La conseguenza decisiva dell’Ipotesi Distributiva è che, per comprendere il significato di una parola, il testo è tutto ciò che serve. Si gettano così le basi concettuali per avviare un esteso programma di ricerca per cogliere le complessità del linguaggio naturale mediante algoritmi che analizzano le relazioni che le parole stabiliscono tra loro. ChatGPT è l’ultimo prodotto di decenni di ricerca. Ovviamente, non è stato semplice arrivare a ChatGPT: è stato necessario trovare le risposte giuste a una quantità di quesiti: come descrivere le parole nel testo? Come cogliere le relazioni tra parole anche lontane tra loro? Come codificare le diverse funzioni delle parole? E, soprattutto, come fare perché il sistema impari da solo attraverso esempi, come farebbe un bambino che imita gli adulti? Infine, è stato necessario avere a disposizione milioni di testi digitalizzati e una enorme capacità di calcolo. Cosa possibile solo negli ultimi decenni, con Internet e potenti microprocessori.
La realizzazione di testi significativi per via tecnologica è la dimostrazione inequivocabile della falsità della divisione cartesiana tra mente e corpo. Cartesio non riteneva possibile costruire un modello meccanico capace di riprodurre il linguaggio e il pensiero. Di conseguenza, affermava, linguaggio e pensiero non appartengono alla realtà materiale (la res extensa); vi è un livello immateriale a cui essi appartengono: la res cogitans. Ora abbiamo la dimostrazione che testi significativi sono il risultato di una sofisticata manipolazione di entità materiali: segnali elettrici nei calcolatori elettronici, e segnali elettrochimici nei cervelli dei viventi. Mi rendo conto che l’eliminazione della res cogitans scatena ondate di interrogativi sulla nostra identità umana. Dopo la rivoluzione copernicana, che ci ha spodestato dal centro dell’universo, dopo essere stati cacciati dal Paradiso Terreste dalla rivoluzione darwiniana (non più figli di Dio, ma figli dei processi evolutivi della materia) ecco che siamo di fronte a una rivoluzione cognitiva, che ci dice che la capacità di costruire significati non ha niente di esclusivo, ma è solo il risultato di una materia che, grazie all’evoluzione, si è auto-organizzata e ha imparato a calcolare significati. Invece di metterci sulla difensiva, propongo di guardare in positivo alla nuova realtà che i sistemi intelligenti ci propongono. Ci dicono che siamo una realtà materiale in grado di sviluppare pensieri bellissimi, di non separare i pensieri dal corpo, e il corpo dalla natura. È che grazie al corpo possiamo pensare, parlare, costruire significati e fantasticare. Ci dicono che l’intelligenza non è un dono speciale fatto a noi umani, e ci invitano a scendere dal piedistallo, dove siamo saliti per osservare e dominare il mondo come padroni svincolati dalle leggi naturali.
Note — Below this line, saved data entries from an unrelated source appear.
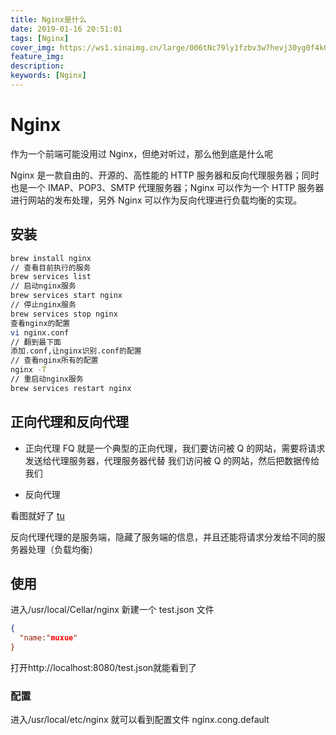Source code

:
 ```yaml
---
title: Nginx是什么
date: 2019-01-16 20:51:01
tags: [Nginx]
cover_img: https://ws1.sinaimg.cn/large/006tNc79ly1fzbv3w7hevj30yg0f4k0x.jpg
feature_img:
description:
keywords: [Nginx]
---
```


# Nginx

作为一个前端可能没用过 Nginx，但绝对听过，那么他到底是什么呢

Nginx 是一款自由的、开源的、高性能的 HTTP 服务器和反向代理服务器；同时也是一个 IMAP、POP3、SMTP 代理服务器；Nginx 可以作为一个 HTTP 服务器进行网站的发布处理，另外 Nginx 可以作为反向代理进行负载均衡的实现。

## 安装

```zsh
brew install nginx
// 查看目前执行的服务
brew services list
// 启动nginx服务
brew services start nginx
// 停止nginx服务
brew services stop nginx
查看nginx的配置
vi nginx.conf
// 翻到最下面
添加.conf,让nginx识别.conf的配置
// 查看nginx所有的配置
nginx -T
// 重启动nginx服务
brew services restart nginx
```

## 正向代理和反向代理

- 正向代理
  FQ 就是一个典型的正向代理，我们要访问被 Q 的网站，需要将请求发送给代理服务器，代理服务器代替
  我们访问被 Q 的网站，然后把数据传给我们

- 反向代理

看图就好了
[tu](https://ws1.sinaimg.cn/large/006tNc79ly1fzbv3w7hevj30yg0f4k0x.jpg)

反向代理代理的是服务端，隐藏了服务端的信息，并且还能将请求分发给不同的服务器处理（负载均衡）

## 使用

进入/usr/local/Cellar/nginx
新建一个 test.json 文件

```json
{
  "name:"muxue"
}
```

打开http://localhost:8080/test.json就能看到了

### 配置

进入/usr/local/etc/nginx
就可以看到配置文件 nginx.cong.default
Siamo solo all’inizio. Abbiamo appena sfiorato la domanda “Che cos’è il significato?” e già siamo turbati. Cosa accadrà quando sarà necessario riformulare le risposte alle domande sull’intelligenza e sulla coscienza? Forse - ed è questo il mio auspicio -, ancora nel buio, ci stiamo incamminando verso un nuovo umanesimo, in grado di farci uscire dal cul-de-sac antropocentrico in cui ci siamo cacciati, per entrare in un'era di collaborazione con la natura e di coevoluzione con le nostre stesse creazioni.